# The problem
List all lines of the data that include the string "platform".

+ + + + + + +

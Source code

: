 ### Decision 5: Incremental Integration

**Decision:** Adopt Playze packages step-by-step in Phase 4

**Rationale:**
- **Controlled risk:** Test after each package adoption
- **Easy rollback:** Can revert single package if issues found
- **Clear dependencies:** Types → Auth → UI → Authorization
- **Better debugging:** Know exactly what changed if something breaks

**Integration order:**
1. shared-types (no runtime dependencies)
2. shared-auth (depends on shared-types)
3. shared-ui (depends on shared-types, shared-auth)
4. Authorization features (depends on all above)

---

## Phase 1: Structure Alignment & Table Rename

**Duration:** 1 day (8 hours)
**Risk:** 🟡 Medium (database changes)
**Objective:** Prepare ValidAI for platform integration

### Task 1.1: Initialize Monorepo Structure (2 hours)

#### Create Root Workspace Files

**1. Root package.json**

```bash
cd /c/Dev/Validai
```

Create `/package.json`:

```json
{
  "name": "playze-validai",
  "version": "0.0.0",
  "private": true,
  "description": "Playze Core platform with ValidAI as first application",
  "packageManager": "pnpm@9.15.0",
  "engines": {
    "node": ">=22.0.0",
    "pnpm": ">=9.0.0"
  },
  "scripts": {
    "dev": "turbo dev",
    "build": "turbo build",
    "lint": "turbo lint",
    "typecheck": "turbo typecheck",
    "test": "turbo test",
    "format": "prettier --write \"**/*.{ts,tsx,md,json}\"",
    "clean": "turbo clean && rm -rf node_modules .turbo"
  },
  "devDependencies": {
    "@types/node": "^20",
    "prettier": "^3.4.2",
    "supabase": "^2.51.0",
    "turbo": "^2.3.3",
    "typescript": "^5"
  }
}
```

+ + + + + + +

# Task result
**Objective:** Prepare ValidAI for platform integration
  "description": "Playze Core platform with ValidAI as first application",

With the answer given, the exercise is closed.